Robin Tomlin says he was bullied during his time at Argyle Secondary School in North Vancouver in the late 1960s, which culminated with the slur being written into his graduating yearbook in 1970.
While other students had captions about their favourite high-school memories or future goals next to their picture, the shy 17-year-old had just one word next to his image: Fag.
After learning of the prank earlier this month, the North Vancouver School District offered Tomlin a written apology, as well as to pay his travel costs so he could meet with the district superintendent face-to-face.
Tomlin told CTV British Columbia that he was “nervous” about the meeting, but also “excited and very happy” for the overdue apology.
In an earlier interview with CTV B.C.’s Shannon Paterson , Tomlin said that he was originally “scared” to speak up about the prank, “because back in the 60s and 70s, being a homosexual wasn’t safe.” He noted that the humiliation kept him from attending his graduation dance.
Tomlin buried his feelings about the taunt until recently, when his daughter found the yearbook and encouraged him to speak out.
A social media campaign got the attention of district officials, who first offered Tomlin an apology. Officials also vowed to edit the two copies of the yearbook kept in the Argyle school library “to Mr. Tomlin’s satisfaction.”
Tomlin will receive an amended copy of the 1970 yearbook.
Tomlin said Monday said he was scared to go public with his story, fearing that his old high school peers would “look down” on him. “But the support has just been fantastic. I’m getting hundreds of emails a day now,” he said.

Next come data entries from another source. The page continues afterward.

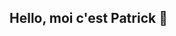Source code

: ## Hello, moi c'est Patrick 👋

<!--

## 🌟 À propos de moi

- 🎓 **Étudiant en reconversion** en Développement Web Fullstack chez Ada Tech School
- 💼 **25 ans d'expérience** dans le secteur bancaire, avec des compétences solides en gestion de projet, résolution de problèmes complexes, et communication.
- 🎯 **Objectif 2024** : Obtenir une alternance en développement web pour mettre en pratique mes nouvelles compétences.
- 🌱 **En formation continue** : J'ai acquis des compétences en HTML, CSS, JavaScript, PHP, MySQL, et bien plus encore.
- 

## 🔧 Compétences Techniques

| Langage/Technologie | Niveau        | Expérience pratique                                   |
| ------------------- | --------------| ------------------------------------------------------|
| **HTML/CSS**        | Débutant      | Création de sites web responsive                      |
| **JavaScript**      | Débutant      | Animation de pages, manipulation du DOM               |
| **PHP/MySQL**       | Débutant      | Création d'un réseau social, gestion des utilisateurs |
| **Docker/Git**      | Débutant      | Utilisation dans divers projets, gestion de versions  |
| **API**             | Débutant      | Intégration d'API dans des applications web           |

## 🚀 Projets Réalisés

### 1. [Puma Game](https://github.com/votre-projet/puma-game)
- **Langage :** LUA | **Interface :** PICO-8
- **Description :** Conception d’un jeu pour apprendre la programmation en équipe.

### 2. [Rappel Conso](https://github.com/votre-projet/rappel-conso)
- **Technologies :** JavaScript, APIs, Visualisation de données
- **Description :** Interface graphique pour afficher les rappels de produits de consommation.

### 3. [Enter the Spaceship](https://github.com/votre-projet/enter-the-spaceship)
- **Technologies :** JavaScript, HTML, CSS
- **Description :** Extension Chrome pour personnaliser la page d’accueil avec des images de la NASA.

### 4. [Réseau Social PHP](https://github.com/votre-projet/reseau-social-php)
- **Technologies :** PHP, MySQL
- **Description :** Création d’un réseau social avec gestion des utilisateurs et authentification.

## 📫 Contactez-moi

- **LinkedIn :** Patrick Yav (https://www.linkedin.com/in/patrick-yav-19767b32/)
- **Email :** patyavdev@gmail.com

## 🔍 En recherche d'alternance !

Je suis actuellement en recherche d'une alternance en développement web pour 2024. N'hésitez pas à me contacter si mon profil vous intéresse !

Tomlin was to spend Monday speaking to schoolchildren about his experience, but was also looking forward to getting a second chance at a grad party. His old classmates are throwing him a bash later in the day.
Tomlin said he would like to see the school board change its bullying policy, which was written before the advent of social media.

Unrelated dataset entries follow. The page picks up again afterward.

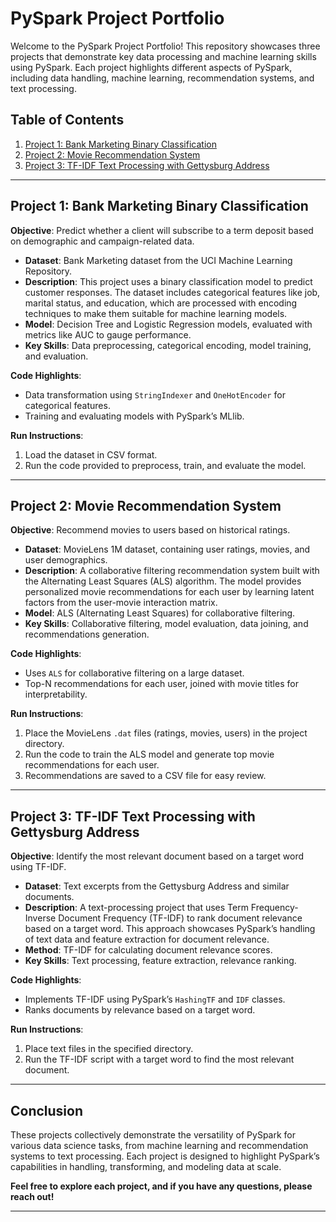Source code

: # PySpark Project Portfolio

Welcome to the PySpark Project Portfolio! This repository showcases three projects that demonstrate key data processing and machine learning skills using PySpark. Each project highlights different aspects of PySpark, including data handling, machine learning, recommendation systems, and text processing.

## Table of Contents
1. [Project 1: Bank Marketing Binary Classification](#project-1-bank-marketing-binary-classification)
2. [Project 2: Movie Recommendation System](#project-2-movie-recommendation-system)
3. [Project 3: TF-IDF Text Processing with Gettysburg Address](#project-3-tf-idf-text-processing-with-gettysburg-address)

---

## Project 1: Bank Marketing Binary Classification
**Objective**: Predict whether a client will subscribe to a term deposit based on demographic and campaign-related data.

- **Dataset**: Bank Marketing dataset from the UCI Machine Learning Repository.
- **Description**: This project uses a binary classification model to predict customer responses. The dataset includes categorical features like job, marital status, and education, which are processed with encoding techniques to make them suitable for machine learning models.
- **Model**: Decision Tree and Logistic Regression models, evaluated with metrics like AUC to gauge performance.
- **Key Skills**: Data preprocessing, categorical encoding, model training, and evaluation.

**Code Highlights**:
- Data transformation using `StringIndexer` and `OneHotEncoder` for categorical features.
- Training and evaluating models with PySpark’s MLlib.

**Run Instructions**:
1. Load the dataset in CSV format.
2. Run the code provided to preprocess, train, and evaluate the model.

---

## Project 2: Movie Recommendation System
**Objective**: Recommend movies to users based on historical ratings.

- **Dataset**: MovieLens 1M dataset, containing user ratings, movies, and user demographics.
- **Description**: A collaborative filtering recommendation system built with the Alternating Least Squares (ALS) algorithm. The model provides personalized movie recommendations for each user by learning latent factors from the user-movie interaction matrix.
- **Model**: ALS (Alternating Least Squares) for collaborative filtering.
- **Key Skills**: Collaborative filtering, model evaluation, data joining, and recommendations generation.

**Code Highlights**:
- Uses `ALS` for collaborative filtering on a large dataset.
- Top-N recommendations for each user, joined with movie titles for interpretability.

**Run Instructions**:
1. Place the MovieLens `.dat` files (ratings, movies, users) in the project directory.
2. Run the code to train the ALS model and generate top movie recommendations for each user.
3. Recommendations are saved to a CSV file for easy review.

---

## Project 3: TF-IDF Text Processing with Gettysburg Address
**Objective**: Identify the most relevant document based on a target word using TF-IDF.

- **Dataset**: Text excerpts from the Gettysburg Address and similar documents.
- **Description**: A text-processing project that uses Term Frequency-Inverse Document Frequency (TF-IDF) to rank document relevance based on a target word. This approach showcases PySpark’s handling of text data and feature extraction for document relevance.
- **Method**: TF-IDF for calculating document relevance scores.
- **Key Skills**: Text processing, feature extraction, relevance ranking.

**Code Highlights**:
- Implements TF-IDF using PySpark’s `HashingTF` and `IDF` classes.
- Ranks documents by relevance based on a target word.

**Run Instructions**:
1. Place text files in the specified directory.
2. Run the TF-IDF script with a target word to find the most relevant document.

---

## Conclusion
These projects collectively demonstrate the versatility of PySpark for various data science tasks, from machine learning and recommendation systems to text processing. Each project is designed to highlight PySpark’s capabilities in handling, transforming, and modeling data at scale.

**Feel free to explore each project, and if you have any questions, please reach out!**

---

“It’s done differently,” Tomlin said, referring to bullying. “It’s got to be looked at and dealt with differently.”
That message carries particular resonance in the wake of the death of Port Coquitlam, B.C. teen Amanda Todd. The 17-year-old took her own life on Oct. 10 after enduring bullying online, as well as at school.
Tomlin said he has a message for kids who are bullied.
“Tell somebody you trust,” he said. “It does help.”